[Date Prev][Date Next][Thread Prev][Thread Next][Date Index][Thread Index]

20211026: Re: [conduit] 20210830: Re: High CONDUIT latencies from vm-lnx-conduit2.ncep.noaa.gov



Hi Kevin, Pete, et. al,

On 10/26/21 12:05, Tyle, Kevin R wrote:
Hi everyone, over the past several days we’ve noticed another big degradation of GFS data receipt via CONDUIT. Pete, can you confirm the same on your end?

We can confirm that we are seeing the same high latencies as you
are.  Here is the CONDUIT latency plot for the machine that we use
to REQUEST CONDUIT from NCEP:

https://rtstats.unidata.ucar.edu/cgi-bin/rtstats/iddstats_nc?CONDUIT+conduit.unidata.ucar.edu

During the somewhat recently held LDM virtual training workshop, we
had the opportunity to work with some of the folks that maintain
the top level CONDUIT source machines in NCEP, and we believe that
we identified the cause for the products that are not making it into
the CONDUIT feed - there is not enough memory (RAM) on the virtual
machines to allow for the LDM queue size to be increased enough for
all of the data to be sent during volume peaks.  This issue was
discussed during one of the recently held virtual User Committee
meetings, and we were advised that it may not be possible to upgrade/
redo the virtual machines until sometime in 2022.  Our NOAA contact
was going to see if something could be done earlier than this, but
we have not heard whether or not this will be possible.

if the memory can not be increased on the NCEP CONDUIT source
machines, the option on the table is to reduce the CONDUIT
content.  Since the volume in CONDUIT is _heavily_ dominated by
GFS 0.25 degree data, it would seem that would need to be reduced,
possibly by including fewer forecast hours.
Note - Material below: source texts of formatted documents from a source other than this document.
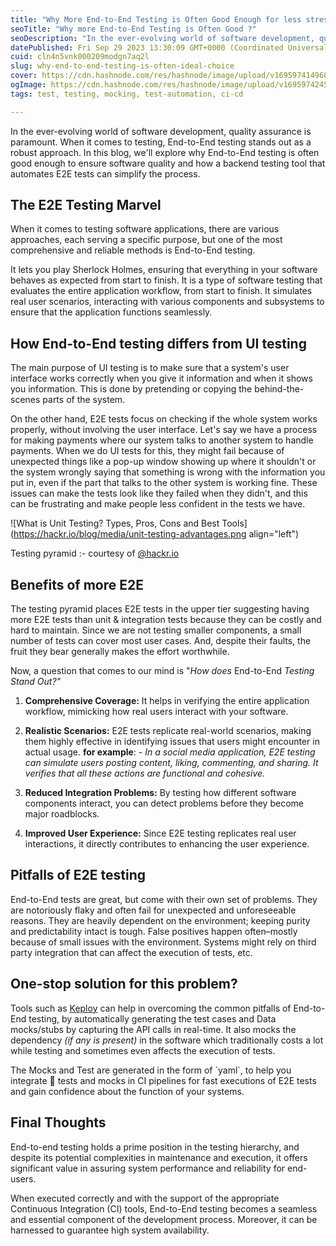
 ```yaml
---
title: "Why More End-to-End Testing is Often Good Enough for less stress?"
seoTitle: "Why more End-to-End Testing is Often Good ?"
seoDescription: "In the ever-evolving world of software development, quality assurance is paramount. When it comes to testing, End-to-End (E2E) testing stands out."
datePublished: Fri Sep 29 2023 13:30:09 GMT+0000 (Coordinated Universal Time)
cuid: cln4n5vnk000209modgn7aq2l
slug: why-end-to-end-testing-is-often-ideal-choice
cover: https://cdn.hashnode.com/res/hashnode/image/upload/v1695974149680/e9344950-75e7-4bda-87f1-6c2d6cbcf92e.png
ogImage: https://cdn.hashnode.com/res/hashnode/image/upload/v1695974245790/09faaa8a-83b5-46ae-bec8-d6773327a3d8.png
tags: test, testing, mocking, test-automation, ci-cd

---
```


In the ever-evolving world of software development, quality assurance is paramount. When it comes to testing, End-to-End testing stands out as a robust approach. In this blog, we'll explore why End-to-End testing is often good enough to ensure software quality and how a backend testing tool that automates E2E tests can simplify the process.

## **The E2E Testing Marvel**

When it comes to testing software applications, there are various approaches, each serving a specific purpose, but one of the most comprehensive and reliable methods is End-to-End testing.

It lets you play Sherlock Holmes, ensuring that everything in your software behaves as expected from start to finish. It is a type of software testing that evaluates the entire application workflow, from start to finish. It simulates real user scenarios, interacting with various components and subsystems to ensure that the application functions seamlessly.

## **How** End-to-End **testing differs from UI testing**

The main purpose of UI testing is to make sure that a system's user interface works correctly when you give it information and when it shows you information. This is done by pretending or copying the behind-the-scenes parts of the system.

On the other hand, E2E tests focus on checking if the whole system works properly, without involving the user interface. Let's say we have a process for making payments where our system talks to another system to handle payments. When we do UI tests for this, they might fail because of unexpected things like a pop-up window showing up where it shouldn't or the system wrongly saying that something is wrong with the information you put in, even if the part that talks to the other system is working fine. These issues can make the tests look like they failed when they didn't, and this can be frustrating and make people less confident in the tests we have.

![What is Unit Testing? Types, Pros, Cons and Best Tools](https://hackr.io/blog/media/unit-testing-advantages.png align="left")

Testing pyramid :- courtesy of [@hackr.io](https://hackr.io/)

## Benefits of more E2E

The testing pyramid places E2E tests in the upper tier suggesting having more E2E tests than unit & integration tests because they can be costly and hard to maintain. Since we are not testing smaller components, a small number of tests can cover most user cases. And, despite their faults, the fruit they bear generally makes the effort worthwhile.

Now, a question that comes to our mind is "*How does* End-to-End *Testing Stand Out?"*

1. **Comprehensive Coverage:** It helps in verifying the entire application workflow, mimicking how real users interact with your software.
    
2. **Realistic Scenarios:** E2E tests replicate real-world scenarios, making them highly effective in identifying issues that users might encounter in actual usage. **for example**: - *In a social media application, E2E testing can simulate users posting content, liking, commenting, and sharing. It verifies that all these actions are functional and cohesive.*
    
3. **Reduced Integration Problems:** By testing how different software components interact, you can detect problems before they become major roadblocks.
    
4. **Improved User Experience:** Since E2E testing replicates real user interactions, it directly contributes to enhancing the user experience.
    

## **Pitfalls of E2E testing**

End-to-End tests are great, but come with their own set of problems. They are notoriously flaky and often fail for unexpected and unforeseeable reasons. They are heavily dependent on the environment; keeping purity and predictability intact is tough. False positives happen often–mostly because of small issues with the environment. Systems might rely on third party integration that can affect the execution of tests, etc.

## One-stop solution for this problem?

Tools such as [Keploy](https://keploy.io) can help in overcoming the common pitfalls of End-to-End testing, by automatically generating the test cases and Data mocks/stubs by capturing the API calls in real-time. It also mocks the dependency *(if any is present)* in the software which traditionally costs a lot while testing and sometimes even affects the execution of tests.

The Mocks and Test are generated in the form of \`yaml\`, to help you integrate 🚀 tests and mocks in CI pipelines for fast executions of E2E tests and gain confidence about the function of your systems.

## Final Thoughts

End-to-end testing holds a prime position in the testing hierarchy, and despite its potential complexities in maintenance and execution, it offers significant value in assuring system performance and reliability for end-users.

When executed correctly and with the support of the appropriate Continuous Integration (CI) tools, End-to-End testing becomes a seamless and essential component of the development process. Moreover, it can be harnessed to guarantee high system availability.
We are not happy with the current situation (a massive understatement),
but we are not in a position to affect the change(s) that are needed
to return CONDUIT to full functionality.

Cheers,

Tom

_________________________________________________

*From:* conduit <address@hidden> *On Behalf Of *Pete Pokrandt via conduit
*Sent:* Tuesday, August 31, 2021 12:47 PM
*To:* Jesse Marks - NOAA Affiliate <address@hidden>; address@hidden
*Cc:* _NWS NCEP NCO Dataflow <address@hidden>; Anne Myckow - NOAA Federal <address@hidden>; address@hidden; address@hidden *Subject:* Re: [conduit] 20210830: Re: High CONDUIT latencies from vm-lnx-conduit2.ncep.noaa.gov

Thanks for the update, Jesse. I can confirm that we are seeing smaller lags originating from conduit2, and since yesterday's 18 UTC run, I don't think we have missed any data here at UW-Madison.

Kevin Tyle, how's your reception been at Albany since the 18 UTC run yesterday?

Pete

-----
Pete Pokrandt - Systems Programmer
UW-Madison Dept of Atmospheric and Oceanic Sciences
608-262-3086  - address@hidden <mailto:address@hidden>

------------------------------------------------------------------------

*From:*Jesse Marks - NOAA Affiliate <address@hidden <mailto:address@hidden>>
*Sent:* Tuesday, August 31, 2021 10:26 AM
*To:* address@hidden <mailto:address@hidden> <address@hidden <mailto:address@hidden>> *Cc:* Pete Pokrandt <address@hidden <mailto:address@hidden>>; Anne Myckow - NOAA Federal <address@hidden <mailto:address@hidden>>; address@hidden <mailto:address@hidden> <address@hidden <mailto:address@hidden>>; address@hidden <mailto:address@hidden> <address@hidden <mailto:address@hidden>>; _NWS NCEP NCO Dataflow <address@hidden <mailto:address@hidden>> *Subject:* Re: 20210830: Re: High CONDUIT latencies from vm-lnx-conduit2.ncep.noaa.gov

Thanks for the quick reply, Tom.  Looking through our conduit2 logs, we began seeing sends of product from our conduit2 to conduit1 machine after we restarted the LDM server on conduit2 yesterday.  It appears latencies improved fairly significantly at that time:

However we still do not see direct sends from conduit2 to external LDMs.  Our server team is currently looking into the TCP service issue that appears to be causing this problem.

Thanks,

Jesse

On Mon, Aug 30, 2021 at 7:49 PM Tom Yoksas <address@hidden <mailto:address@hidden>> wrote:

    Hi Jesse,

    On 8/30/21 5:16 PM, Jesse Marks - NOAA Affiliate wrote:
     > Quick question:  how are you computing these latencies?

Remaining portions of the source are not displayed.